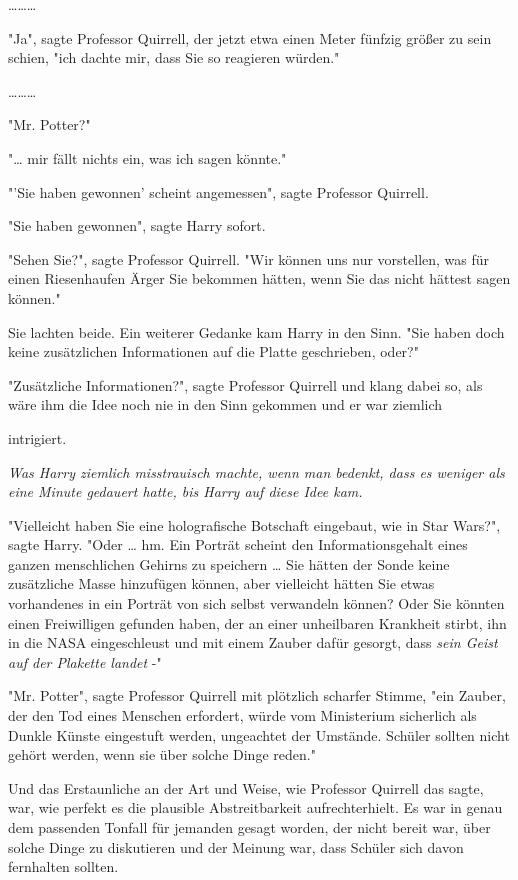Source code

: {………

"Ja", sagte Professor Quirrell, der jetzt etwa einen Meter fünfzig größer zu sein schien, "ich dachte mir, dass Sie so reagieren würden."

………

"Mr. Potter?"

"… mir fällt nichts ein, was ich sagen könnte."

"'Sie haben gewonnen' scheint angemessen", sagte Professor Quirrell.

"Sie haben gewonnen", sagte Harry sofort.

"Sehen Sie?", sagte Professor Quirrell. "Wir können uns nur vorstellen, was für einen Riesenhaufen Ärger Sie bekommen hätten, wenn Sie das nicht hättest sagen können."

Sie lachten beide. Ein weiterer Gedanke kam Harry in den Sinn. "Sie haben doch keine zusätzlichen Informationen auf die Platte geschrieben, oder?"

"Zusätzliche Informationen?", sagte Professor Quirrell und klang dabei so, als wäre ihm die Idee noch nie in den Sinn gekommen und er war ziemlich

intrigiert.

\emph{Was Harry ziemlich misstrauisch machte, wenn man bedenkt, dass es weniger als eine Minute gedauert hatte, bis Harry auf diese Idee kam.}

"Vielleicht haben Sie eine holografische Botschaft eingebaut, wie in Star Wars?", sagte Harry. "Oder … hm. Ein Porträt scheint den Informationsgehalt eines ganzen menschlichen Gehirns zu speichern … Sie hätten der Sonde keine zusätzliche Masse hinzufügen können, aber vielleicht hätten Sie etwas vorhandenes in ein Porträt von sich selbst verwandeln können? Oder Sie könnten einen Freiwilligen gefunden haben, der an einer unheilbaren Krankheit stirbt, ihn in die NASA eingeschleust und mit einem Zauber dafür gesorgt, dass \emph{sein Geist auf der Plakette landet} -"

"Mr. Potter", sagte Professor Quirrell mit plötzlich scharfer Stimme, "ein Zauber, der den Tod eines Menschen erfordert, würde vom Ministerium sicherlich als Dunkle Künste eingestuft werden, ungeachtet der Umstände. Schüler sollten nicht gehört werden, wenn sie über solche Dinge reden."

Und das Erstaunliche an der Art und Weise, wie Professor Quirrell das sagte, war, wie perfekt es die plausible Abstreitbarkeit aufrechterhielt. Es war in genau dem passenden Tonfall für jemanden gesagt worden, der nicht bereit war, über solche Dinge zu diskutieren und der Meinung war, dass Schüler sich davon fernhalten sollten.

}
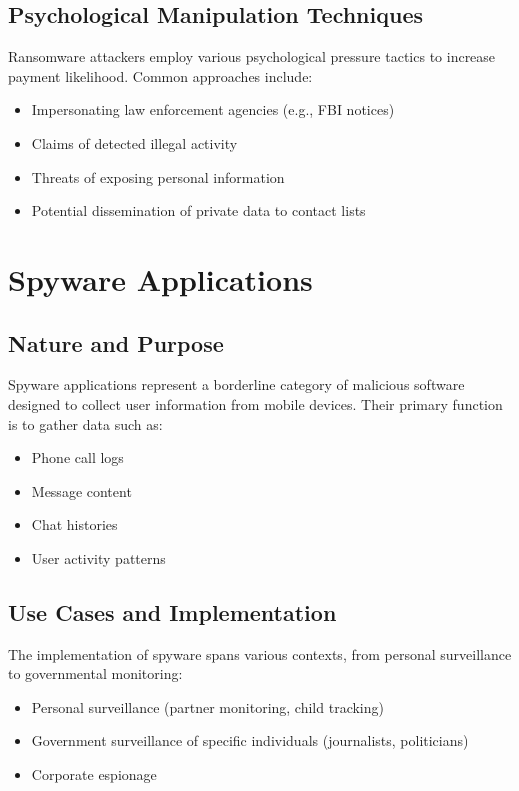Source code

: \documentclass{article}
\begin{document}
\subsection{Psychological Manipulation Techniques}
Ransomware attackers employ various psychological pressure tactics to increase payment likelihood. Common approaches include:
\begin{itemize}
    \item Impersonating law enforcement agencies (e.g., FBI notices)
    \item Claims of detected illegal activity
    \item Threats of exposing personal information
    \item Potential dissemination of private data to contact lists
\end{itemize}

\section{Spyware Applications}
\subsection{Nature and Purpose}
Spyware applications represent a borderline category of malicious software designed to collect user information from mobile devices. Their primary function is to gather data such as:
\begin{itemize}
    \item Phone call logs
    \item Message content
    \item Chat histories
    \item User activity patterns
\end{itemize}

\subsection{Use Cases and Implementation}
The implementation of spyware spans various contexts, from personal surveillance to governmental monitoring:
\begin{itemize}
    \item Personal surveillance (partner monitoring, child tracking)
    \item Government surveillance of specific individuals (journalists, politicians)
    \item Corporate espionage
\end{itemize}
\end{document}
* * *
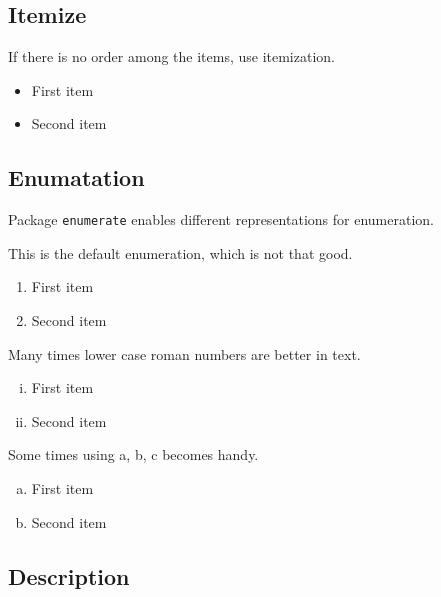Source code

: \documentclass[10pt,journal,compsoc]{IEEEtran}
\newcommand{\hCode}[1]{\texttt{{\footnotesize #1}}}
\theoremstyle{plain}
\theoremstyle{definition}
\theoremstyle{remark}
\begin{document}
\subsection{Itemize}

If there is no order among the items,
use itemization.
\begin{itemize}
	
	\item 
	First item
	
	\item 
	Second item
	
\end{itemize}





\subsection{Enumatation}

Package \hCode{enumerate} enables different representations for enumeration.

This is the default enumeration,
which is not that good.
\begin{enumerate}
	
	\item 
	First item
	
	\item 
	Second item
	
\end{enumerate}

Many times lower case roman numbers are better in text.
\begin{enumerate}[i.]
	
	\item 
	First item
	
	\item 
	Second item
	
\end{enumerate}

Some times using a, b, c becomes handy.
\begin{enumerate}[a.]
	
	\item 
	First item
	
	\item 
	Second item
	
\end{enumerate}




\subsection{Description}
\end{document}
* * *
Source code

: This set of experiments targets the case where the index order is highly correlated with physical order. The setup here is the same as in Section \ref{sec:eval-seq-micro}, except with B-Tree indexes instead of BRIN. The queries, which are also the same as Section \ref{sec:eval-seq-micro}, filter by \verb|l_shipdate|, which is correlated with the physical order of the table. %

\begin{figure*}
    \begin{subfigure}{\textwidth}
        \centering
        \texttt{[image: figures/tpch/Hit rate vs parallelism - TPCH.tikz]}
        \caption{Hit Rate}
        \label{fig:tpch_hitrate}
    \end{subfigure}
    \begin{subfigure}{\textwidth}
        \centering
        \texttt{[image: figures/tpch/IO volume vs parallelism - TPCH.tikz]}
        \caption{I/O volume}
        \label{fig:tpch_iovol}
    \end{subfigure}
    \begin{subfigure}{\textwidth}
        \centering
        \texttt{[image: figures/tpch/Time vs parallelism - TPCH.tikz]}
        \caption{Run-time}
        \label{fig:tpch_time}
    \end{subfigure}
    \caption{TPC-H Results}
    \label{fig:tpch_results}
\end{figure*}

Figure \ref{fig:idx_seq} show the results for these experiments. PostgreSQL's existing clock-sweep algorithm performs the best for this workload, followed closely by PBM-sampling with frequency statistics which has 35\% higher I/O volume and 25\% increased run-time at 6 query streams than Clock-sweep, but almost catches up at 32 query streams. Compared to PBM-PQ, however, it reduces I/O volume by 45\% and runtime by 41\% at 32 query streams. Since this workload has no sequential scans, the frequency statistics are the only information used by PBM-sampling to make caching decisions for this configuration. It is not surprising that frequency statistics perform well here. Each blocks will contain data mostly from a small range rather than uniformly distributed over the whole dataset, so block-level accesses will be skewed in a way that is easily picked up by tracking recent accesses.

**TASK INSTRUCTIONS**
Look through the records and gather every line containing "keine".

**SOLUTION TO THIS EXERCISE**
Sie lachten beide. Ein weiterer Gedanke kam Harry in den Sinn. "Sie haben doch keine zusätzlichen Informationen auf die Platte geschrieben, oder?"
"Vielleicht haben Sie eine holografische Botschaft eingebaut, wie in Star Wars?", sagte Harry. "Oder … hm. Ein Porträt scheint den Informationsgehalt eines ganzen menschlichen Gehirns zu speichern … Sie hätten der Sonde keine zusätzliche Masse hinzufügen können, aber vielleicht hätten Sie etwas vorhandenes in ein Porträt von sich selbst verwandeln können? Oder Sie könnten einen Freiwilligen gefunden haben, der an einer unheilbaren Krankheit stirbt, ihn in die NASA eingeschleust und mit einem Zauber dafür gesorgt, dass \emph{sein Geist auf der Plakette landet} -"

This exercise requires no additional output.